À la suite des fusillades dont la ville d'Andijan a été le théâtre vendredi 13 mai dernier, des témoignages font état de blessés sommairement exécutés et de la disparition de nombreux corps de femmes et d'enfants. Dans le même temps, le président Islam Karimov a affirmé que neuf personnes seulement ont été tuées lors de l'opération des forces de l'ordre destinée à anéantir un "dangereux groupe d'islamistes radicaux".

Au matin du 14 mai, des journalistes et des habitants sortis indemnes des violences de la veille ont pu se rendre compte de l'ampleur du drame qui s'était joué la veille. Le centre d'Andijan, et particulièrement la place Babour, était encore maculé du sang des hommes et des femmes, jeunes et vieux, qui, pour la première fois en tant d'années d'oppression, étaient venus manifester leur mécontentement face à la politique du régime. Le sang d'enfants a aussi été versé, ce jour-là. Dans un rayon de deux à trois kilomètres de la place où la fusillade a commencé, des membres arrachés, des morceaux de cervelle et des viscères humains ainsi que des chaussures d'enfants étaient éparpillés. Sur la place elle-même, une trentaine de corps gisaient encore, alors que près du monument à la gloire de Babour - le héros national qui envahit l'Inde et fonda la dynastie des Moghols - une dizaine d'autres cadavres ont été rassemblés par la population.

Face à une telle horreur, hommes et femmes ne peuvent retenir leurs larmes. "Pour le gouvernement, nous sommes juste de la merde, ils ne nous considèrent pas comme des êtres humains", dit une femme. Alors que, dans une estimation la plus crédible, un médecin local assure avoir vu 500 corps, des témoins oculaires affirment que plus de 1500 personnes sont tombées sous les balles des forces gouvernementales. D'autres témoignages suggèrent que les forces de sécurité ont délibérément procédé à des exécutions sommaires après la fusillade. Cette dernière a commencé quand un convoi de blindés a ouvert le feu sur la foule, arrosant littéralement les 10 000 à 15 000 personnes rassemblées, sans même s'arrêter pour viser. La foule s'est dispersée dans toutes les directions mais beaucoup de personnes se sont effondrées, atteintes par les rafales. Des témoins disent que les forces de sécurité sont ensuite allées achever les blessés qui gisaient à terre.

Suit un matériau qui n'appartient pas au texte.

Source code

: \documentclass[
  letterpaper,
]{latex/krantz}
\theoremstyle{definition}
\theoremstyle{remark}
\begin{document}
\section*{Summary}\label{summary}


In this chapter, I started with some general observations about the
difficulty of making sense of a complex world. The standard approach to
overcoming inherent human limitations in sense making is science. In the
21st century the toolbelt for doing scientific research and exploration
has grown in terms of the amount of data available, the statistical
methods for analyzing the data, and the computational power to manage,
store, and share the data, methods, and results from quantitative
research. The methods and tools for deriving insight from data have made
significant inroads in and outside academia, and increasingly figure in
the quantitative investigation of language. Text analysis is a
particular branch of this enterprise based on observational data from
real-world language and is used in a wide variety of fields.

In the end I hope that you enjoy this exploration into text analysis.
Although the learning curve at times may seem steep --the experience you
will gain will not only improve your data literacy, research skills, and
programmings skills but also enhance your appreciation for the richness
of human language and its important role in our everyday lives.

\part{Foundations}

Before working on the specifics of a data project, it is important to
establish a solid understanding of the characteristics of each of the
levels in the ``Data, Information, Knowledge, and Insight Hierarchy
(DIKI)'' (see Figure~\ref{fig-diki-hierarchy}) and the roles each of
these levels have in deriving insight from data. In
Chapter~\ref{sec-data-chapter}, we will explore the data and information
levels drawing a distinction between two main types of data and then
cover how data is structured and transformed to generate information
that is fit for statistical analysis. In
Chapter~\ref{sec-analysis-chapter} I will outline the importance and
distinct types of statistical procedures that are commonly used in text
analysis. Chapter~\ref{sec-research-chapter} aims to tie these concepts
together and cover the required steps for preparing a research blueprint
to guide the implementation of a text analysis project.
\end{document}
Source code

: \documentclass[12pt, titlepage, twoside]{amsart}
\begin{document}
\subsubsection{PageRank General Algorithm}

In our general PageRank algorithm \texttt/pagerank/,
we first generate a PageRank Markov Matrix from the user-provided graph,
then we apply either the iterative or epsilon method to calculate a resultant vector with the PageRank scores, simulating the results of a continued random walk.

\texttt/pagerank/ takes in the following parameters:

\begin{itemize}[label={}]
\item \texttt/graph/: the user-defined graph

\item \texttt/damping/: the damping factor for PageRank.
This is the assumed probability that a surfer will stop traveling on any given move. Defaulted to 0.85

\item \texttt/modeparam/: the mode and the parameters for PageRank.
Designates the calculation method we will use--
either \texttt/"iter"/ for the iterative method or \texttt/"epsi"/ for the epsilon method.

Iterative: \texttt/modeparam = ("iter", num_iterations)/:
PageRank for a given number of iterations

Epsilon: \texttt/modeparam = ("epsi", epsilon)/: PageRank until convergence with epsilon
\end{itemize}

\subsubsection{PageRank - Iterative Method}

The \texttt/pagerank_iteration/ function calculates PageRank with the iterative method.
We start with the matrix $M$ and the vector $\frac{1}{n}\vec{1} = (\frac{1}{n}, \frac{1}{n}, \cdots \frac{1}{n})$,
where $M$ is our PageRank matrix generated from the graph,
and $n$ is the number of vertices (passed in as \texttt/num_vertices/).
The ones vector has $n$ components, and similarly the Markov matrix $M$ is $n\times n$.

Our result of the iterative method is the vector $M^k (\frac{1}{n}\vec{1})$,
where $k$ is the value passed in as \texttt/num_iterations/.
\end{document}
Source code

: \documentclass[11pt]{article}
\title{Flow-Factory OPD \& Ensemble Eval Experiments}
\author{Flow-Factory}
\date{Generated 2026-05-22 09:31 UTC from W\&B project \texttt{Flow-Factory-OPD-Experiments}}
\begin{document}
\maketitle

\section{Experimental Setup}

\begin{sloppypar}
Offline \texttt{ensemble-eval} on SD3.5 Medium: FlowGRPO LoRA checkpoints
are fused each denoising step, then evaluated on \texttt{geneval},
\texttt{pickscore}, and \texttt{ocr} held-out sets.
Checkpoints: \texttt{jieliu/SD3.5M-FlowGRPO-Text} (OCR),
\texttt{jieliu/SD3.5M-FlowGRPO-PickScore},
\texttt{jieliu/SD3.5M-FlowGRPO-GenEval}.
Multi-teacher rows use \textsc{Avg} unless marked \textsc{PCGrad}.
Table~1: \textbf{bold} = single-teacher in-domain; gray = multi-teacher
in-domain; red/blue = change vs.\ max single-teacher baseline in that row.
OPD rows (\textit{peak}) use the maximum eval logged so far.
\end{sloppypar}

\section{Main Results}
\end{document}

Muqaddas, une jeune femme, explique que vendredi à 21 heures, soit trois heures et demie après le début de la fusillade, des hommes en uniforme continuaient à tirer sur toute personne bougeant encore : "Avant que l'assaut ne soit donné, j'ai vu un camion chargé de bouteilles de vodka être livré aux militaires, affirme cette femme. Ils se sont saoulés et c'est dans ces conditions qu'ils ont commencé à tirer puis à achever les blessés. Je les ai vus tuer une femme et deux petits enfants. Sous mes yeux".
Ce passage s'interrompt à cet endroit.